Friday, April 3, 2009

Beginnings

I was born in the Central Valley, in Woodland. As a kid, my folks took me up to my grandparents' ranch almost every weekend. Their young walnut orchard sprawled along a southern ridge overlooking the Middle Fork of the Cosumnes River, in El Dorado County. My mom's side of the family homesteaded there in the foothills of the Sierras late in the 1800's.
My sisters, my cousins & I picked walnuts in the fall. We earned 25 cents per 5 gallon bucket, and three bucketfulls went into a burlap sack. With hands blackened by the walnuts' stain, we tied our nametags onto our sacks. Grandma tallied them up as we drove along in the fading autumn light, stacking the sacks on the old wooden trailer. One year, I bought a new bike with my earnings.
Walnuts are different in many ways from grapes, but having grown up learning to drive a tractor, dry-farming the dusty red soil, I jumped into growing grapes with more enthusiasm than sensible trepidation when my wife and I purchased an abandoned dairy ranch located west of Petaluma, in Sonoma County.

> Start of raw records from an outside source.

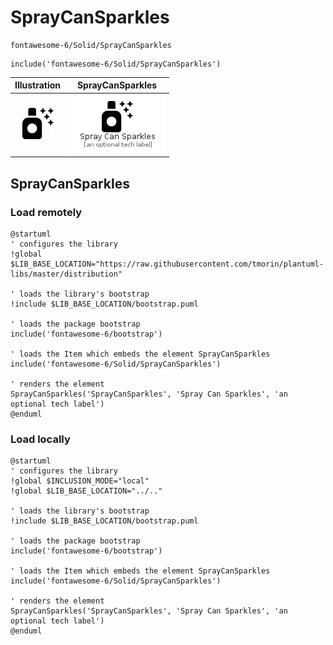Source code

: # SprayCanSparkles


```text
fontawesome-6/Solid/SprayCanSparkles
```

```text
include('fontawesome-6/Solid/SprayCanSparkles')
```



| Illustration | SprayCanSparkles |
| :---: | :---: |
| ![illustration for Illustration](../../fontawesome-6/Solid/SprayCanSparkles.png) | ![illustration for SprayCanSparkles](../../fontawesome-6/Solid/SprayCanSparkles.Local.png) |




## SprayCanSparkles

### Load remotely
```plantuml
@startuml
' configures the library
!global $LIB_BASE_LOCATION="https://raw.githubusercontent.com/tmorin/plantuml-libs/master/distribution"

' loads the library's bootstrap
!include $LIB_BASE_LOCATION/bootstrap.puml

' loads the package bootstrap
include('fontawesome-6/bootstrap')

' loads the Item which embeds the element SprayCanSparkles
include('fontawesome-6/Solid/SprayCanSparkles')

' renders the element
SprayCanSparkles('SprayCanSparkles', 'Spray Can Sparkles', 'an optional tech label')
@enduml
```

### Load locally
```plantuml
@startuml
' configures the library
!global $INCLUSION_MODE="local"
!global $LIB_BASE_LOCATION="../.."

' loads the library's bootstrap
!include $LIB_BASE_LOCATION/bootstrap.puml

' loads the package bootstrap
include('fontawesome-6/bootstrap')

' loads the Item which embeds the element SprayCanSparkles
include('fontawesome-6/Solid/SprayCanSparkles')

' renders the element
SprayCanSparkles('SprayCanSparkles', 'Spray Can Sparkles', 'an optional tech label')
@enduml
```


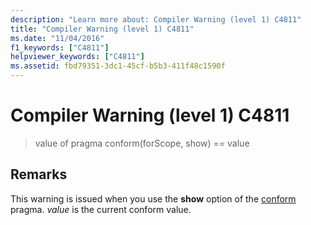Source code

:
 ```yaml
---
description: "Learn more about: Compiler Warning (level 1) C4811"
title: "Compiler Warning (level 1) C4811"
ms.date: "11/04/2016"
f1_keywords: ["C4811"]
helpviewer_keywords: ["C4811"]
ms.assetid: fbd79351-3dc1-45cf-b5b3-411f48c1590f
---
```

# Compiler Warning (level 1) C4811

> value of pragma conform(forScope, show) == value

## Remarks

This warning is issued when you use the **show** option of the [conform](../../preprocessor/conform.md) pragma. *value* is the current conform value.
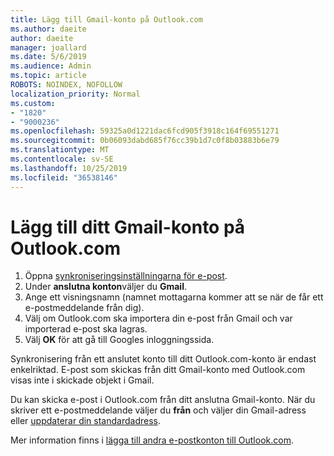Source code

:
 ```yaml
---
title: Lägg till Gmail-konto på Outlook.com
ms.author: daeite
author: daeite
manager: joallard
ms.date: 5/6/2019
ms.audience: Admin
ms.topic: article
ROBOTS: NOINDEX, NOFOLLOW
localization_priority: Normal
ms.custom:
- "1820"
- "9000236"
ms.openlocfilehash: 59325a0d1221dac6fcd905f3918c164f69551271
ms.sourcegitcommit: 0b06093dabd685f76cc39b1d7c0f8b03883b6e79
ms.translationtype: MT
ms.contentlocale: sv-SE
ms.lasthandoff: 10/25/2019
ms.locfileid: "36538146"
---
```

# <a name="add-your-gmail-account-to-outlookcom"></a>Lägg till ditt Gmail-konto på Outlook.com

1. Öppna [synkroniseringsinställningarna för e-post](https://go.microsoft.com/fwlink/?linkid=875264).
2. Under **anslutna konton**väljer du **Gmail**.
3. Ange ett visningsnamn (namnet mottagarna kommer att se när de får ett e-postmeddelande från dig).
4. Välj om Outlook.com ska importera din e-post från Gmail och var importerad e-post ska lagras.
5. Välj **OK** för att gå till Googles inloggningssida.

Synkronisering från ett anslutet konto till ditt Outlook.com-konto är endast enkelriktad. E-post som skickas från ditt Gmail-konto med Outlook.com visas inte i skickade objekt i Gmail.

Du kan skicka e-post i Outlook.com från ditt anslutna Gmail-konto. När du skriver ett e-postmeddelande väljer du **från** och väljer din Gmail-adress eller [uppdaterar din standardadress](https://go.microsoft.com/fwlink/?linkid=875264).

Mer information finns i [lägga till andra e-postkonton till Outlook.com](https://support.office.com/article/c5224df4-5885-4e79-91ba-523aa743f0ba?wt.mc_id=Office_Outlook_com_Alchemy).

On my dad's side, the family had been in California even longer than on my mom's side. My great-great grandfather, Jackson Temple, took passage on a Clipper Ship from Massachussetts to the Isthmus of Panama, where he disembarked and hiked across to the Pacific Ocean. From the western shores of the Isthmus, he sailed north to San Francisco, settling first on his brother's farm located west of Petaluma in 1851.